## About this exercise
Images are to be left out; everything else in the listing should be repeated exactly.

## Exercise data
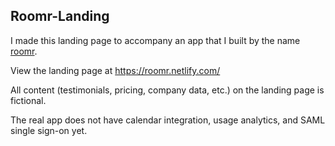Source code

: ## Roomr-Landing

I made this landing page to accompany an app that I built by the name [roomr](https://github.com/paul-schaaf/roomr).

View the landing page at <https://roomr.netlify.com/>

All content (testimonials, pricing, company data, etc.) on the landing page is fictional.

The real app does not have calendar integration, usage analytics, and SAML single sign-on yet.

## Response to the task
Source code

: ## Roomr-Landing

I made this landing page to accompany an app that I built by the name [roomr](https://github.com/paul-schaaf/roomr).

View the landing page at <https://roomr.netlify.com/>

All content (testimonials, pricing, company data, etc.) on the landing page is fictional.

The real app does not have calendar integration, usage analytics, and SAML single sign-on yet.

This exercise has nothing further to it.